EDISIINDONESIA.id– Situasi geopolitik yang memanas antara Amerika Serikat, Israel, dan Iran berdampak besar pada berbagai sektor, termasuk dunia olahraga. Kabar terbaru menyebutkan bahwa Federasi Sepak Bola Iran memberikan sinyal potensi mundurnya negara tersebut dari pentas Piala Dunia 2026.
Respon Atas Serangan Militer AS: Iran Absen di Piala Dunia?
Rumor mundurnya Timnas Iran diungkapkan langsung oleh Presiden Federasi Sepak Bola Iran, Mehdi Taj. Ia menyatakan bahwa situasi yang terjadi akibat serangan militer AS membuat peluang negaranya tampil di turnamen tersebut semakin kecil.
“Dengan apa yang terjadi hari ini dan serangan dari Amerika Serikat, tampaknya kecil kemungkinan kami bisa menatap Piala Dunia.

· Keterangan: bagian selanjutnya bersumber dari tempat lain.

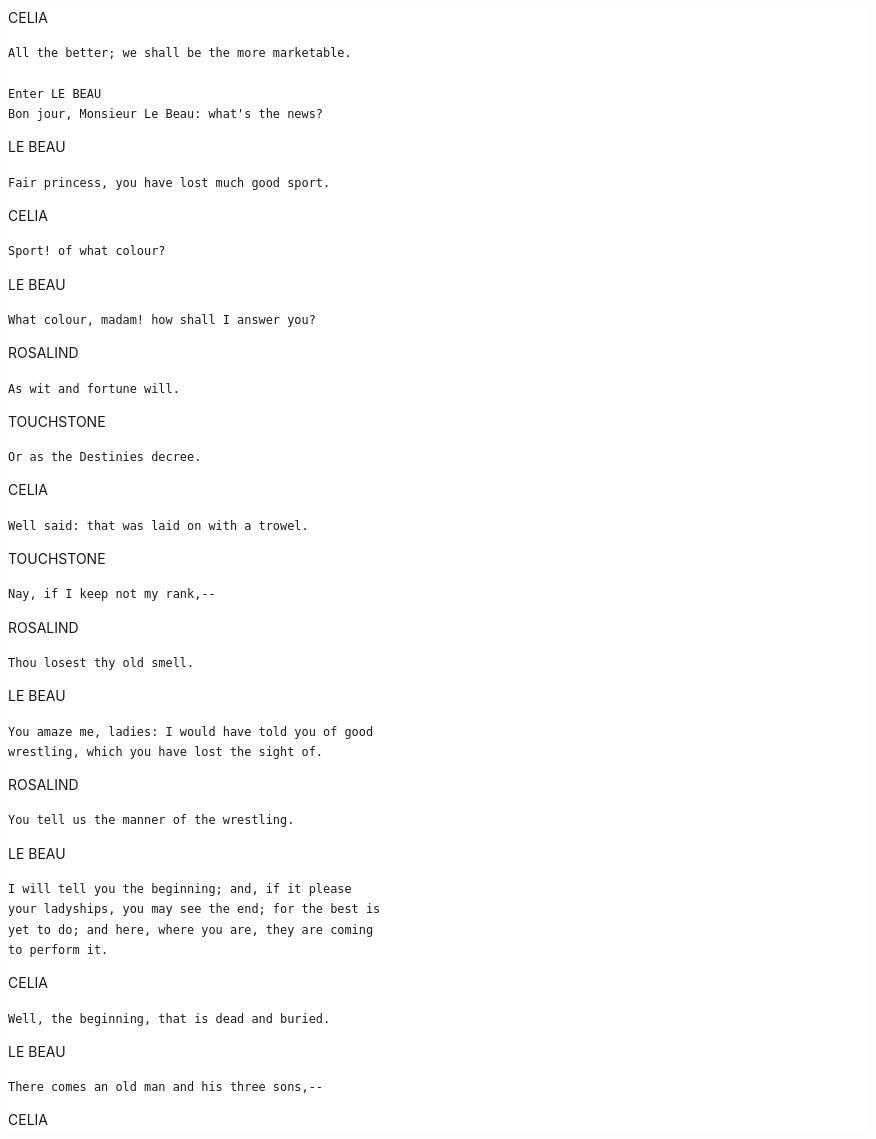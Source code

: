 CELIA

    All the better; we shall be the more marketable.

    Enter LE BEAU
    Bon jour, Monsieur Le Beau: what's the news?

LE BEAU

    Fair princess, you have lost much good sport.

CELIA

    Sport! of what colour?

LE BEAU

    What colour, madam! how shall I answer you?

ROSALIND

    As wit and fortune will.

TOUCHSTONE

    Or as the Destinies decree.

CELIA

    Well said: that was laid on with a trowel.

TOUCHSTONE

    Nay, if I keep not my rank,--

ROSALIND

    Thou losest thy old smell.

LE BEAU

    You amaze me, ladies: I would have told you of good
    wrestling, which you have lost the sight of.

ROSALIND

    You tell us the manner of the wrestling.

LE BEAU

    I will tell you the beginning; and, if it please
    your ladyships, you may see the end; for the best is
    yet to do; and here, where you are, they are coming
    to perform it.

CELIA

    Well, the beginning, that is dead and buried.

LE BEAU

    There comes an old man and his three sons,--

CELIA
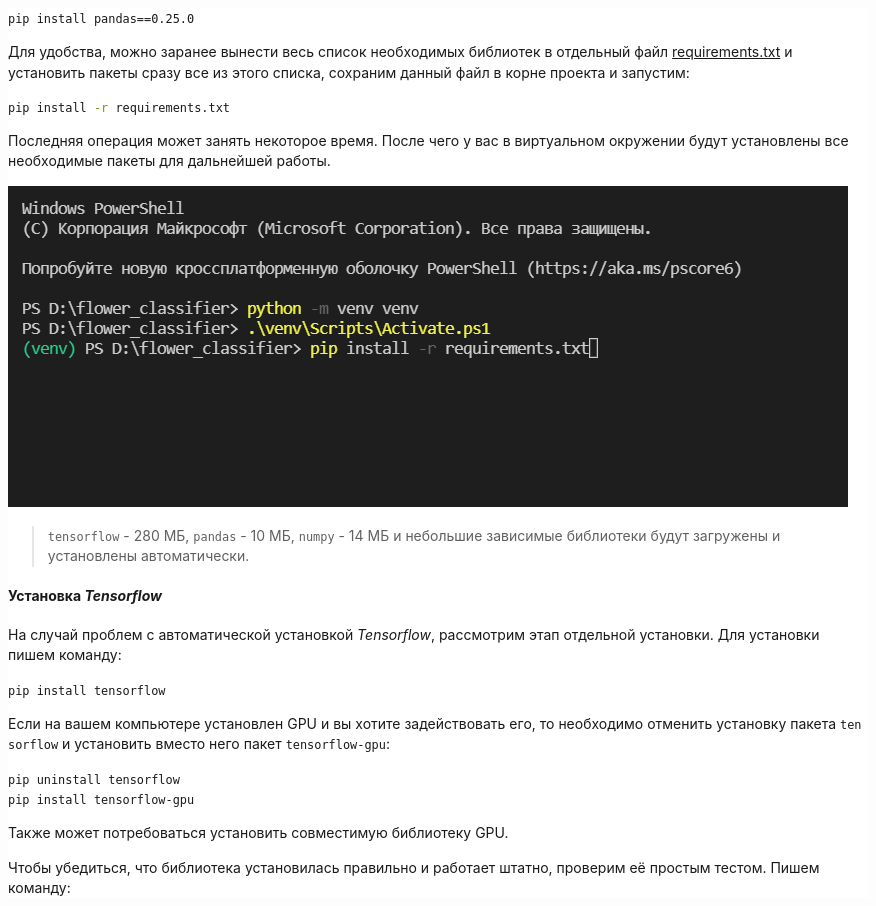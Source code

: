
 ```bash
pip install pandas==0.25.0
```

Для удобства, можно заранее вынести весь список необходимых библиотек в отдельный файл [requirements.txt](./flower_classifier/requirements.txt) и установить пакеты сразу все из этого списка, сохраним данный файл в корне проекта и запустим:

```bash
pip install -r requirements.txt
```

Последняя операция может занять некоторое время. После чего у вас в виртуальном окружении будут установлены все необходимые пакеты для дальнейшей работы.

![](.\images\consoleVSC.png)

> `tensorflow` - 280 МБ, `pandas` - 10 МБ, `numpy` - 14 МБ и небольшие зависимые библиотеки будут загружены и установлены автоматически. 



#### Установка *Tensorflow* 

На случай проблем с автоматической установкой *Tensorflow*, рассмотрим этап отдельной установки. Для установки пишем команду:

```bash
pip install tensorflow
```

Если на вашем компьютере установлен GPU и вы хотите задействовать его, то необходимо отменить установку пакета `tensorflow` и установить вместо него пакет `tensorflow-gpu`:

```bash
pip uninstall tensorflow
pip install tensorflow-gpu
```

Также может потребоваться установить совместимую библиотеку GPU.

Чтобы убедиться, что библиотека установилась правильно и работает штатно, проверим её простым тестом. Пишем команду:
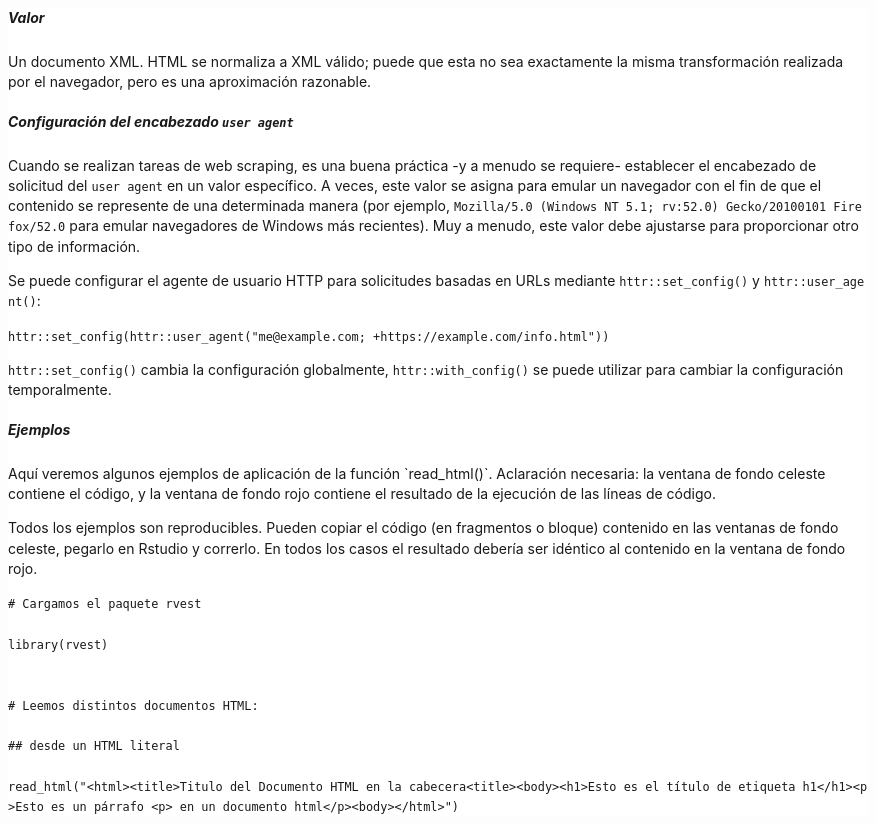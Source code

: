 ##### Valor

Un documento XML. HTML se normaliza a XML válido; puede que esta no sea
exactamente la misma transformación realizada por el navegador, pero es
una aproximación razonable.

##### Configuración del encabezado `user agent`

Cuando se realizan tareas de web scraping, es una buena práctica -y a
menudo se requiere- establecer el encabezado de solicitud del
`user agent` en un valor específico. A veces, este valor se asigna para
emular un navegador con el fin de que el contenido se represente de una
determinada manera (por ejemplo,
`Mozilla/5.0 (Windows NT 5.1; rv:52.0) Gecko/20100101 Firefox/52.0` para
emular navegadores de Windows más recientes). Muy a menudo, este valor
debe ajustarse para proporcionar otro tipo de información.

Se puede configurar el agente de usuario HTTP para solicitudes basadas
en URLs mediante `httr::set_config()` y `httr::user_agent()`:

`httr::set_config(httr::user_agent("me@example.com; +https://example.com/info.html"))`

`httr::set_config()` cambia la configuración globalmente,
`httr::with_config()` se puede utilizar para cambiar la configuración
temporalmente.

##### Ejemplos

<p>
Aquí veremos algunos ejemplos de aplicación de la función `read_html()`.
Aclaración necesaria: la ventana de fondo celeste contiene el código, y
la ventana de fondo rojo contiene el resultado de la ejecución de las
líneas de código.
</p>
<p>
Todos los ejemplos son reproducibles. Pueden copiar el código (en
fragmentos o bloque) contenido en las ventanas de fondo celeste, pegarlo
en Rstudio y correrlo. En todos los casos el resultado debería ser
idéntico al contenido en la ventana de fondo rojo.
</p>

    # Cargamos el paquete rvest

    library(rvest)


    # Leemos distintos documentos HTML:

    ## desde un HTML literal

    read_html("<html><title>Titulo del Documento HTML en la cabecera<title><body><h1>Esto es el título de etiqueta h1</h1><p>Esto es un párrafo <p> en un documento html</p><body></html>")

Namun keputusan ada pada otoritas olahraga,” ujar Taj, dikutip Minggu (1/3/2026).
Keikutsertaan Iran Diragukan Sejak Awal
Dalam hitung mundur menuju Piala Dunia 2026, partisipasi Timnas Iran memang sudah diragukan. Iran termasuk dalam daftar pembatasan perjalanan yang diperluas oleh Presiden Donald Trump. Bahkan, Iran sempat memboikot undian fase grup pada akhir 2025 karena sejumlah pejabat tidak mendapatkan visa.
Masalah Visa dan Lokasi Pertandingan di AS
Timnas Iran tergabung di Grup G bersama Selandia Baru, Belgia, dan Mesir. Pertandingan akan dimainkan di Los Angeles, Amerika Serikat, yang semakin memperumit situasi.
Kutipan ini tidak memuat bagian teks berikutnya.